Ривка Рабинович - Сквозь три строя
Возмущало меня также резкое изменение в политике абсорбции: устройство новых репатриантов было фактически приватизировано. Я была и остаюсь убежденной в том, что абсорбция репатриантов – это общенациональное дело, которое должно направляться государством. По моему мнению, нельзя выбрасывать нового репатрианта на конкурентный рынок и говорить ему, чтобы устраивался, как умеет. Рынок оттесняет его к тем видам работ, оплата за которые минимальна. Все мы видели в начале 90-х годов профессоров, подметающих улицы. Это не делает чести государству. В результате тяжелого положения, в котором оказались репатрианты 90-х годов, в стране возросла преступность, особенно среди молодежи.
Положение алии 70-х годов было иным. Алия 70-х годов хорошо устроилась и не повлекла за собой волну преступлений, самоубийств и алкоголизма. Бездомных, ночующих на улицах, мы в те годы не видели. Не думаю, что нынешняя система, основанная на выплате новым репатриантам различных пособий, обходится государству дешевле.
Мы, репатрианты 70-х годов, быстро обрели самостоятельность. Через три года мы уже не считались репатриантами. Верно, государство инвестировало средства на наше устройство, но это была выгодная инвестиция: мы в дальнейшем не нуждались в помощи государства – напротив, работали и вносили в экономику свой вклад.

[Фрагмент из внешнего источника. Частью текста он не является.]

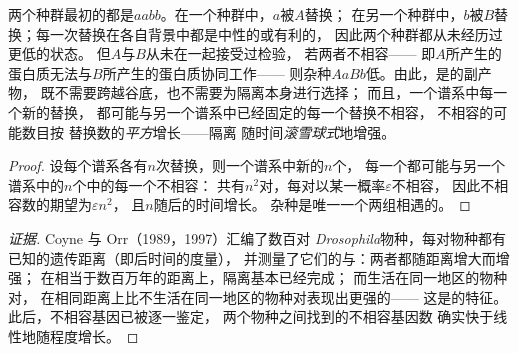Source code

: \begin{theorem}\label{thm:b2:speciation:dm}
两个种群最初的都是$aabb$。在一个种群中，$a$被$A$替换；
在另一个种群中，$b$被$B$替换；每一次替换在各自背景中都是中性的或有利的，
因此两个种群都从未经历过更低的状态。
但$A$与$B$从未在一起接受过检验，
若两者不相容——
即$A$所产生的蛋白质无法与$B$所产生的蛋白质协同工作——
则杂种$AaBb$低。由此，是的副产物，
既不需要跨越谷底，也不需要为隔离本身进行选择；
而且，一个谱系中每一个新的替换，
都可能与另一个谱系中已经固定的每一个替换不相容，
不相容的可能数目按
替换数的\emph{平方}增长——隔离
随时间\emph{滚雪球式}地增强。
\end{theorem}
\begin{proof}
设每个谱系各有$n$次替换，则一个谱系中新的$n$个，
每一个都可能与另一个谱系中的$n$个中的每一个不相容：
共有$n^{2}$对，每对以某一概率$\varepsilon$不相容，
因此不相容数的期望为$\varepsilon n^{2}$，
且$n$随后的时间增长。
杂种是唯一一个两组相遇的。
\end{proof}
\begin{proof}[证据]
Coyne 与 Orr（1989，1997）汇编了数百对
\emph{Drosophila}物种，每对物种都有已知的遗传距离（即后时间的度量），
并测量了它们的与：两者都随距离增大而增强；
在相当于数百万年的距离上，隔离基本已经完成；
而生活在同一地区的物种对，
在相同距离上比不生活在同一地区的物种对表现出更强的——
这是的特征。
此后，不相容基因已被逐一鉴定，
两个物种之间找到的不相容基因数
确实快于线性地随程度增长。
\end{proof}

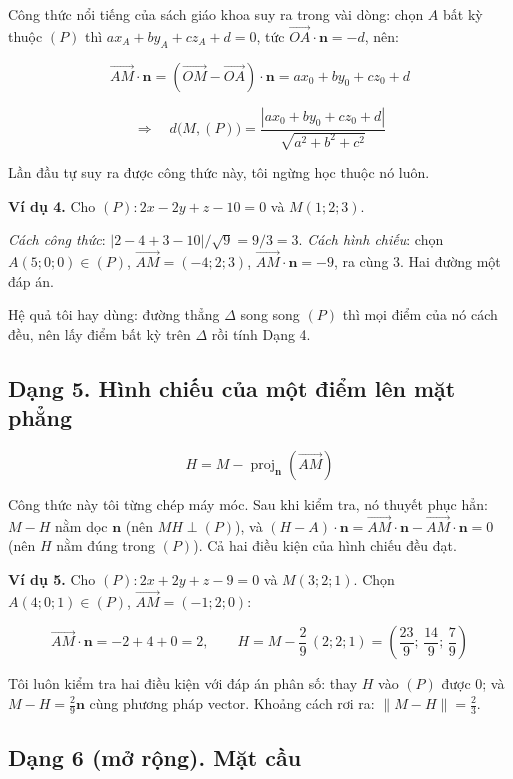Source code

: \documentclass[12pt,a4paper]{article}
\begin{document}
Công thức nổi tiếng của sách giáo khoa suy ra trong vài dòng: chọn $A$ bất kỳ thuộc $(P)$ thì $ax_A+by_A+cz_A+d=0$, tức $\overrightarrow{OA}\cdot\mathbf{n}=-d$, nên:

$$
\overrightarrow{AM}\cdot\mathbf{n}
= (\overrightarrow{OM}-\overrightarrow{OA})\cdot\mathbf{n}
= ax_0+by_0+cz_0+d
$$

$$
\Longrightarrow\quad
d\bigl(M,(P)\bigr) = \frac{|ax_0 + by_0 + cz_0 + d|}{\sqrt{a^2+b^2+c^2}}
$$

Lần đầu tự suy ra được công thức này, tôi ngừng học thuộc nó luôn.

\textbf{Ví dụ 4.} Cho $(P): 2x-2y+z-10=0$ và $M(1;2;3)$.

\emph{Cách công thức}: $|2-4+3-10|/\sqrt{9} = 9/3 = 3$. \emph{Cách hình chiếu}: chọn $A(5;0;0)\in(P)$, $\overrightarrow{AM}=(-4;2;3)$, $\overrightarrow{AM}\cdot\mathbf{n} = -9$, ra cùng $3$. Hai đường một đáp án.

Hệ quả tôi hay dùng: đường thẳng $\Delta$ song song $(P)$ thì mọi điểm của nó cách đều, nên lấy điểm bất kỳ trên $\Delta$ rồi tính Dạng 4.

\subsection*{Dạng 5. Hình chiếu của một điểm lên mặt phẳng}

$$
\boxed{\;H = M - \operatorname{proj}_{\mathbf{n}}(\overrightarrow{AM})\;}
$$

Công thức này tôi từng chép máy móc. Sau khi kiểm tra, nó thuyết phục hẳn: $M-H$ nằm dọc $\mathbf{n}$ (nên $MH \perp (P)$), và $(H-A)\cdot\mathbf{n} = \overrightarrow{AM}\cdot\mathbf{n} - \overrightarrow{AM}\cdot\mathbf{n} = 0$ (nên $H$ nằm đúng trong $(P)$). Cả hai điều kiện của hình chiếu đều đạt.

\textbf{Ví dụ 5.} Cho $(P): 2x+2y+z-9=0$ và $M(3;2;1)$. Chọn $A(4;0;1)\in(P)$, $\overrightarrow{AM}=(-1;2;0)$:

$$
\overrightarrow{AM}\cdot\mathbf{n} = -2+4+0 = 2,
\qquad
H = M - \frac{2}{9}\,(2;2;1) = \left(\frac{23}{9};\,\frac{14}{9};\,\frac{7}{9}\right)
$$

Tôi luôn kiểm tra hai điều kiện với đáp án phân số: thay $H$ vào $(P)$ được $0$; và $M-H = \frac{2}{9}\mathbf{n}$ cùng phương pháp vector. Khoảng cách rơi ra: $\|M-H\| = \frac{2}{3}$.

\subsection*{Dạng 6 (mở rộng). Mặt cầu}
\end{document}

Есть национальные задачи, которые должны оставаться в руках государства и не могут быть переведены на свободный рынок. Ведь никому не придет в голову приватизировать ЦАХАЛ, ШАБАК или Мосад. Наши лидеры любили говорить, что абсорбция алии – это вторая по важности задача после обороны. Первая задача – безопасность – решается правительством. А что со второй задачей?
Глава 47. Затмение ума
Иногда потеря здравого смысла постигает даже самых умных людей. Я не считаю себя самой умной, немало грубых ошибок я совершила в своей жизни. Об одной из них я расскажу здесь, так как дала себе слово быть искренней и не стараться делать мой рассказ красивее, чем он был на самом деле.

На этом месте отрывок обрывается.